What you should do
Look through the listing below, and wherever a line has the string "coding", copy it.

Given entries
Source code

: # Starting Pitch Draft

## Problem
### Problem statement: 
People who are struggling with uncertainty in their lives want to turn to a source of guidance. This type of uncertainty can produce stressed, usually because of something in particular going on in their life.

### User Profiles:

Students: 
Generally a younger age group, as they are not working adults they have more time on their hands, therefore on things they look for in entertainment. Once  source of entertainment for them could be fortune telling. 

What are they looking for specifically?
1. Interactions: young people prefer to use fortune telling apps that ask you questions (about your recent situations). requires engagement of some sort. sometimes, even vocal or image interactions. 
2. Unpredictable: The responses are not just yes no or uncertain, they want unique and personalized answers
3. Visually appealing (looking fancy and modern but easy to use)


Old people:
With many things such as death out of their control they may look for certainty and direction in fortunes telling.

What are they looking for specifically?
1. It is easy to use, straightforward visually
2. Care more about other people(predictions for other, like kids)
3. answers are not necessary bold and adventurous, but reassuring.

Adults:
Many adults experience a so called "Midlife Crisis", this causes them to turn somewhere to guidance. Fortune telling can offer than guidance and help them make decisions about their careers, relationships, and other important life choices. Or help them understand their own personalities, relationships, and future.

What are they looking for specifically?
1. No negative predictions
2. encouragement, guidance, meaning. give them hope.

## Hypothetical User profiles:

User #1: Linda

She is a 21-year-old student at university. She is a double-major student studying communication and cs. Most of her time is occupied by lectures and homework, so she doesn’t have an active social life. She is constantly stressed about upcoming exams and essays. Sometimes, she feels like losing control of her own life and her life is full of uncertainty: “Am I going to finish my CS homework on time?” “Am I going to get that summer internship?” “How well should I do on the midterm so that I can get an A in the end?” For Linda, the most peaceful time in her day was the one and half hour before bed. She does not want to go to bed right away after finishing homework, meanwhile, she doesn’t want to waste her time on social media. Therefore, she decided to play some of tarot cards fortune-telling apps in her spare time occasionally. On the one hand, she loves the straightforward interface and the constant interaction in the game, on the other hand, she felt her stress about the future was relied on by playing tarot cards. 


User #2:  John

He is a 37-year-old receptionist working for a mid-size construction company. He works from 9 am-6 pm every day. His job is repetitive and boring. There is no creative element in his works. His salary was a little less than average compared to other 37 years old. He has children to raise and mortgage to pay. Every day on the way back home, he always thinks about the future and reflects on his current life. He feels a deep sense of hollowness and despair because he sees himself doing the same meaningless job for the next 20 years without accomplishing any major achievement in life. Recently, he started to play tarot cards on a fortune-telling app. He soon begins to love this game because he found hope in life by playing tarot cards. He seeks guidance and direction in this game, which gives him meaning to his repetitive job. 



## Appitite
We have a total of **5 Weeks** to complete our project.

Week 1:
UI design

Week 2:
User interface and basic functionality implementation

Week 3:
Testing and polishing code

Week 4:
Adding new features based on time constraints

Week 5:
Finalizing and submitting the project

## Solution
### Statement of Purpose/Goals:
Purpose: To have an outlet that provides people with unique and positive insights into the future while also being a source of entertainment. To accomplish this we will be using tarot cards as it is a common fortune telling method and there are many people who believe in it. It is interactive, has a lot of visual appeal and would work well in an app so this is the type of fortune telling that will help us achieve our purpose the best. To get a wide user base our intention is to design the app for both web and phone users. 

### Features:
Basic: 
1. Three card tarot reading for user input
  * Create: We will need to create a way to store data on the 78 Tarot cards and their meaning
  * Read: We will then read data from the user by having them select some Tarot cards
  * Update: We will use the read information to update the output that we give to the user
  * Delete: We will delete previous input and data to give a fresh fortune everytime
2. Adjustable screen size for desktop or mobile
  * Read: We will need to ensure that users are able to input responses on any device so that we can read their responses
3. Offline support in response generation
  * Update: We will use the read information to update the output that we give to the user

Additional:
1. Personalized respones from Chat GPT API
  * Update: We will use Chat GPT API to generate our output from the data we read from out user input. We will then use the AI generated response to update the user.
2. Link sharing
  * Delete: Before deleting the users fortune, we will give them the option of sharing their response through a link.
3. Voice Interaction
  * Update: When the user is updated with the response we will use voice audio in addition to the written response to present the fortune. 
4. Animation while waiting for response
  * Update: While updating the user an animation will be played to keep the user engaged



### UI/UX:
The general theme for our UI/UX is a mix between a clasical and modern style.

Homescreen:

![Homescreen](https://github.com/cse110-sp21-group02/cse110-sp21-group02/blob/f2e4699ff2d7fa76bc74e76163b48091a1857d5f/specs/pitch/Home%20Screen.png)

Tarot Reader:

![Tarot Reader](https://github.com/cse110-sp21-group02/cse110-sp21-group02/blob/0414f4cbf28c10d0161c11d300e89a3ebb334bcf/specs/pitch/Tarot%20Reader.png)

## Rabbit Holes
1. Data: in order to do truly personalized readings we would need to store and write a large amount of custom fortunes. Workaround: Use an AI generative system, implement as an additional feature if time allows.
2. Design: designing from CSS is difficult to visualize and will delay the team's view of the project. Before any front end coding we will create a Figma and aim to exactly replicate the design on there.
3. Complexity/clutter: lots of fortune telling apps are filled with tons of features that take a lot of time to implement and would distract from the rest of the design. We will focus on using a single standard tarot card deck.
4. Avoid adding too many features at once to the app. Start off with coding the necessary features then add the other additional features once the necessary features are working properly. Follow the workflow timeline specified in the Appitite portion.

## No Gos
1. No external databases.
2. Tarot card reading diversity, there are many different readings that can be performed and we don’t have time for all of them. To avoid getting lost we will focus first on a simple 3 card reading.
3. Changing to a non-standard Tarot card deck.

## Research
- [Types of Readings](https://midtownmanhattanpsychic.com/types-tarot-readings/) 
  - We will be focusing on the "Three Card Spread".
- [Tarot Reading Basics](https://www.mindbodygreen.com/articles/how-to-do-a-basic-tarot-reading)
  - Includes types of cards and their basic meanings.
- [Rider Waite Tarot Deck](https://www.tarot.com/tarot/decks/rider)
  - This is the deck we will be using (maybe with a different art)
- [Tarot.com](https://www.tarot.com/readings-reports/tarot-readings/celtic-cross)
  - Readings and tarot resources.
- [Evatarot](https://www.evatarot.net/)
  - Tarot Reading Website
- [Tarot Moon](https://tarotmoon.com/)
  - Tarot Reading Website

Response to this exercise
2. Design: designing from CSS is difficult to visualize and will delay the team's view of the project. Before any front end coding we will create a Figma and aim to exactly replicate the design on there.
4. Avoid adding too many features at once to the app. Start off with coding the necessary features then add the other additional features once the necessary features are working properly. Follow the workflow timeline specified in the Appitite portion.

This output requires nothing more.